_What is expected_:
Search the records below for "Address"; copy each line that has it.

_Records supplied_:
□ □ □ □ □ □ □

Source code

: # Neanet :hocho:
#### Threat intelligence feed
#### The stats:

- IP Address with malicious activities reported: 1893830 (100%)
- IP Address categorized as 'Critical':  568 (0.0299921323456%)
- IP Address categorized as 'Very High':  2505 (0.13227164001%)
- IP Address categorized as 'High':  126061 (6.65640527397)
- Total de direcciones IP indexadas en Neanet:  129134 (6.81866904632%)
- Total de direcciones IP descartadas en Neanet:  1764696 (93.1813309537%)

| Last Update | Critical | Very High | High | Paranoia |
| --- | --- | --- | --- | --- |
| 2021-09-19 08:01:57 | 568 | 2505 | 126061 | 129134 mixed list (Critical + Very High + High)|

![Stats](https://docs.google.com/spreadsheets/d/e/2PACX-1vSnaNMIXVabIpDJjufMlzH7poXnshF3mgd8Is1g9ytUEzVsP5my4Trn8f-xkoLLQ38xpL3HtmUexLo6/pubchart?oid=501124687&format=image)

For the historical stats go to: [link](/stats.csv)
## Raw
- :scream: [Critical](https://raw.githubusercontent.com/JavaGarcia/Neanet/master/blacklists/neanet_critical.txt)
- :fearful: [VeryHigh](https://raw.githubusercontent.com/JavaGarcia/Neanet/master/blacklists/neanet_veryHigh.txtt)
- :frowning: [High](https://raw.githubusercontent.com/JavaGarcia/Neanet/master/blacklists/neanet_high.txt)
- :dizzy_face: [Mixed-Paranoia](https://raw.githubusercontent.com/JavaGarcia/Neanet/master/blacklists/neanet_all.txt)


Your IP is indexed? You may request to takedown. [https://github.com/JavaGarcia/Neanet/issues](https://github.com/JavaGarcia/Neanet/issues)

□ □ □ □ □ □ □

_Answer to this problem_:
- IP Address with malicious activities reported: 1893830 (100%)
- IP Address categorized as 'Critical':  568 (0.0299921323456%)
- IP Address categorized as 'Very High':  2505 (0.13227164001%)
- IP Address categorized as 'High':  126061 (6.65640527397)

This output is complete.